この本を読んだきっかけ
「マキアヴェッリ」、「君主論」。いずれも、学生時代には、「権謀術数」という何やら小難しい用語とともに記憶にあったのですが、彼がどういう人物で、書物がどのような内容かを全く語ることはできません。聞きかじりで、知ったようなことを語るのは後ろめたく、心の底でもやもやとした気持ちがあったのでしたが、かといって原著を手に取って読もうという気概もなく、いつしか時が過ぎてしまっていました。

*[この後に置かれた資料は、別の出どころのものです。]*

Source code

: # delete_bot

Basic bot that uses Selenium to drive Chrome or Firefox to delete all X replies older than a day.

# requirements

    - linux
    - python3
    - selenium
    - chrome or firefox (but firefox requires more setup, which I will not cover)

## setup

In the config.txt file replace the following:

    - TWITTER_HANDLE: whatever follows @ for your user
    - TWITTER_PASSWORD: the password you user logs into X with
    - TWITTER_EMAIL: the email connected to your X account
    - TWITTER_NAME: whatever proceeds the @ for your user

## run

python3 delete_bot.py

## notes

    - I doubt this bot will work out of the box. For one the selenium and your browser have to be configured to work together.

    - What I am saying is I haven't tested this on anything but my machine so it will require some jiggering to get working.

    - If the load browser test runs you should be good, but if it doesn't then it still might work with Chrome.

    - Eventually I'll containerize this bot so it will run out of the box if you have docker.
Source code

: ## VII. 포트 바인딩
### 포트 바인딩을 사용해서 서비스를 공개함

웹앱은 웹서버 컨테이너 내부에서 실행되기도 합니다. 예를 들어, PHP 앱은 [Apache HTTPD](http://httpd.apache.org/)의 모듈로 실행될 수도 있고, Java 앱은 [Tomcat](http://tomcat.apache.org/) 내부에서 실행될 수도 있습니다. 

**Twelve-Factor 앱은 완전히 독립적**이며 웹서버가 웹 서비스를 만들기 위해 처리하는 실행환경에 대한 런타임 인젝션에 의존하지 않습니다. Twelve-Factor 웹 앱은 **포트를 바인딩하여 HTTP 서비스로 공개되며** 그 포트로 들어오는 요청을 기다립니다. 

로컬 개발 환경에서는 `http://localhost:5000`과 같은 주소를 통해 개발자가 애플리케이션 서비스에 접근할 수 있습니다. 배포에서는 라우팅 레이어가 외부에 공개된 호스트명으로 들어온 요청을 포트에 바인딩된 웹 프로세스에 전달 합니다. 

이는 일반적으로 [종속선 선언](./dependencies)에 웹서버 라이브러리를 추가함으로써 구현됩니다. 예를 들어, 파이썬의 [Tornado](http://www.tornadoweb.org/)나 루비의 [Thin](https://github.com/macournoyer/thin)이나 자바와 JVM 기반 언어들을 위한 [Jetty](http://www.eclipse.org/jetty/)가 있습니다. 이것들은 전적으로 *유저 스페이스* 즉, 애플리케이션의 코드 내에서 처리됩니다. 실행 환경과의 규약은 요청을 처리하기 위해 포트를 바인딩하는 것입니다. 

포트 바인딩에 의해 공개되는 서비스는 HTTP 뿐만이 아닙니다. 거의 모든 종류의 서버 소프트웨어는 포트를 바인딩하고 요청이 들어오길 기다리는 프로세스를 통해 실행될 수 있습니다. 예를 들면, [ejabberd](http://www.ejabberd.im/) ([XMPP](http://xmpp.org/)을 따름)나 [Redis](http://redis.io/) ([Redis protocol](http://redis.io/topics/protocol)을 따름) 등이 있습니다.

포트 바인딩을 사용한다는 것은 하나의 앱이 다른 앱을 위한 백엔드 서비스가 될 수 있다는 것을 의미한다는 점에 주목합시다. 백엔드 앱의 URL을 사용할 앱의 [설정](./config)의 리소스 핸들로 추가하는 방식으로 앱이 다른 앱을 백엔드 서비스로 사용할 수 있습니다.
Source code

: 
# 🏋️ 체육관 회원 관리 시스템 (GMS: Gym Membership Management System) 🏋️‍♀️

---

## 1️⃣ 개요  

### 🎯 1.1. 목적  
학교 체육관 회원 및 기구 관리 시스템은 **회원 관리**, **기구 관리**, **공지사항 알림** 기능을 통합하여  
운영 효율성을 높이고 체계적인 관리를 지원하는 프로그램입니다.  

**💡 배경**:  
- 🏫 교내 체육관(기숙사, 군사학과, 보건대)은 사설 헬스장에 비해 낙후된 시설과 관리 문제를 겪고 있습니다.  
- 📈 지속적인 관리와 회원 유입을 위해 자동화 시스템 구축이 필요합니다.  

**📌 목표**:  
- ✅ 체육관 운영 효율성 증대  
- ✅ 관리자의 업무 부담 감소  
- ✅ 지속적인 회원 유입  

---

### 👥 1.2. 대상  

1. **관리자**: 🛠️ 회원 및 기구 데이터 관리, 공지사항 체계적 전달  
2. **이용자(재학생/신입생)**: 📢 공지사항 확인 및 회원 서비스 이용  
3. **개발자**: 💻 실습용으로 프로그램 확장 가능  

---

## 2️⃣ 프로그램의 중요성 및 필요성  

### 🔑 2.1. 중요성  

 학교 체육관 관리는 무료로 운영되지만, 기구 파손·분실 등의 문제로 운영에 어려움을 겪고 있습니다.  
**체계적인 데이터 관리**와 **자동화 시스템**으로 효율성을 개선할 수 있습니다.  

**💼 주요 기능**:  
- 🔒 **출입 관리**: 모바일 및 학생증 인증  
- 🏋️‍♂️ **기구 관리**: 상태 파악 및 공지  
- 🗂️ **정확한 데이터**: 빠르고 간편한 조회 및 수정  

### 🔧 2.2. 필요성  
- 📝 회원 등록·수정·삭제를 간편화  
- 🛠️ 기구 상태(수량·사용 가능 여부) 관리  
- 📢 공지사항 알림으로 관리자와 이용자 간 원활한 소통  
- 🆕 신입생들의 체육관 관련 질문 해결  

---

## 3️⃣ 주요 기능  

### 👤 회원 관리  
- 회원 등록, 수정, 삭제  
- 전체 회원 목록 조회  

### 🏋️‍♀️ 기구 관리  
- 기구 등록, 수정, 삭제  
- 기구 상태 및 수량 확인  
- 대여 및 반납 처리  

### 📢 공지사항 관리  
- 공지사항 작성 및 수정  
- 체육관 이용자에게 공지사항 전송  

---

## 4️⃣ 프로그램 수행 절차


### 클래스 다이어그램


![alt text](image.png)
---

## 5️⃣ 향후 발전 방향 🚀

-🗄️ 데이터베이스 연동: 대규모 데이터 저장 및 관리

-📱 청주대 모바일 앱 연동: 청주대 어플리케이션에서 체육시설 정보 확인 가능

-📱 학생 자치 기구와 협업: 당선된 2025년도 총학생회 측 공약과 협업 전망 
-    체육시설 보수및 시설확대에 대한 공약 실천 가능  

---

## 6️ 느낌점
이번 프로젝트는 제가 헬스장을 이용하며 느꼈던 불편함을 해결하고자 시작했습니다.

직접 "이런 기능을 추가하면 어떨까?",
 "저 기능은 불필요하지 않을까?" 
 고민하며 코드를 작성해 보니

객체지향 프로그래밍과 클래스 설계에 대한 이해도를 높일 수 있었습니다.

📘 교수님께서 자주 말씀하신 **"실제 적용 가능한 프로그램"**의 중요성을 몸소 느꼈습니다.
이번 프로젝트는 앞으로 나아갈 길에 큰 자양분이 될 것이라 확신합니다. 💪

数年前、マキアヴェッリが君主論を著してから500周年だとか言われたのを耳にしたことがあり(おそらく、アタック25のクルーズ旅行が当たる最終問題と思う)、そのころから気になっていたのですが、あるときブックオフで105円コーナーにこの書籍が売られているのを見て、ふと手に取ってしまいました。
単純に、昔のもやもや感を晴らしたいという気持ちもありましたが、他方で、
”中小企業診断士として、リーダーシップ論・モチベーション論に関する起源となりそうな本に触れられるチャンスではないか?”
という下心も、多少ありました。”60分で名著快読”のフレーズもむなしく、読むのに半年くらいかかってしまいましたが、積年のもやもや感が晴れたすっきり感と、君主というものに対する自分の考え方に少なからず影響を受けたような気がしました。とても面白く読むことができました。
本を読んで得た気づき
イタリアとマキアヴェッリに対する誤解
私は、世界史に疎いこともあり、生まれてから世界地図のイタリアという箇所はイタリアであるという教育を受けてきましたので、イタリアは19世紀に至るまで統一的な国家が形成されていなかったという事実に驚きました。例えは妙かもしれませんが、日本でいう戦国時代のような状態がかなり最近まで続いていたということです。そんな状況だったからこそ、君主論は生まれたといえるのかもしれません。
権謀術数=マキアヴェッリズムともいわれるくらいなので、マキアヴェッリ=軍師や参謀といった、国家のなかで軍事戦略を研究する研究家であると勝手に想像していましたが、実際は違いました。マキアヴェッリは、優秀さを買われてフィレンツェの書記官としてキャリアをスタートするも、政変等に巻き込まれ、国家の役職を追われ隠遁生活を余儀なくされます。著者も君主論は、就活のようなものと述べていますが、この時期のマキアヴェッリは、君主論以外にも様々な著作、ときには戯曲も著したりなど、多才を発揮しています。
マキアヴェッリは、君主論のなかで、国家は大きく、共和制と君主制に分けられ、君主論の中では君主制について述べると書かれています。一方共和制についてはローマ史で述べるということで、実際はマキアヴェッリはあくまで君主制を押していたわけではなく、客観的に、君主制ならば、こうすべき。共和制ならばこうすべきと述べたかっただけだということがわかります。